:: WORK INSTRUCTION ::
The answer must be an exact printing of every record below, with the pictures omitted.

:: Saved entries ::
◇ ◇ ◇ ◇ ◇ ◇ ◇
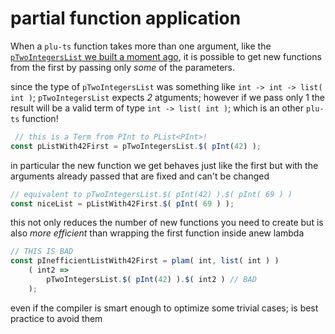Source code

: # partial function application

When a `plu-ts` function takes more than one argument, like the [`pTwoIntegersList` we built a moment ago](./index.md), it is possible to get new functions from the first by passing only *some* of the parameters.

since the type of `pTwoIntegersList` was something like `int -> int -> list( int )`; `pTwoIntegersList` expects *2* atguments; however if we pass only 1 the result will be a valid term of type `int -> list( int )`; which is an other `plu-ts` function!
```ts
 // this is a Term from PInt to PList<PInt>!
const pListWith42First = pTwoIntegersList.$( pInt(42) );
```

in particular the new function we get behaves just like the first but with the arguments already passed that are fixed and can't be changed

```ts
// equivalent to pTwoIntegersList.$( pInt(42) ).$( pInt( 69 ) )
const niceList = pListWith42First.$( pInt( 69 ) );
```

this not only reduces the number of new functions you need to create but is also *more efficient* than wrapping the first function inside anew lambda

```ts
// THIS IS BAD
const pInefficientListWith42First = plam( int, list( int ) )
    ( int2 =>
        pTwoIntegersList.$( pInt(42) ).$( int2 ) // BAD
    );
```

even if the compiler is smart enough to optimize some trivial cases; is best practice to avoid them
◇ ◇ ◇ ◇ ◇ ◇ ◇
:: ANSWER BOX ::
Source code

: # partial function application

When a `plu-ts` function takes more than one argument, like the [`pTwoIntegersList` we built a moment ago](./index.md), it is possible to get new functions from the first by passing only *some* of the parameters.

since the type of `pTwoIntegersList` was something like `int -> int -> list( int )`; `pTwoIntegersList` expects *2* atguments; however if we pass only 1 the result will be a valid term of type `int -> list( int )`; which is an other `plu-ts` function!
```ts
 // this is a Term from PInt to PList<PInt>!
const pListWith42First = pTwoIntegersList.$( pInt(42) );
```

in particular the new function we get behaves just like the first but with the arguments already passed that are fixed and can't be changed

```ts
// equivalent to pTwoIntegersList.$( pInt(42) ).$( pInt( 69 ) )
const niceList = pListWith42First.$( pInt( 69 ) );
```

this not only reduces the number of new functions you need to create but is also *more efficient* than wrapping the first function inside anew lambda

```ts
// THIS IS BAD
const pInefficientListWith42First = plam( int, list( int ) )
    ( int2 =>
        pTwoIntegersList.$( pInt(42) ).$( int2 ) // BAD
    );
```

even if the compiler is smart enough to optimize some trivial cases; is best practice to avoid them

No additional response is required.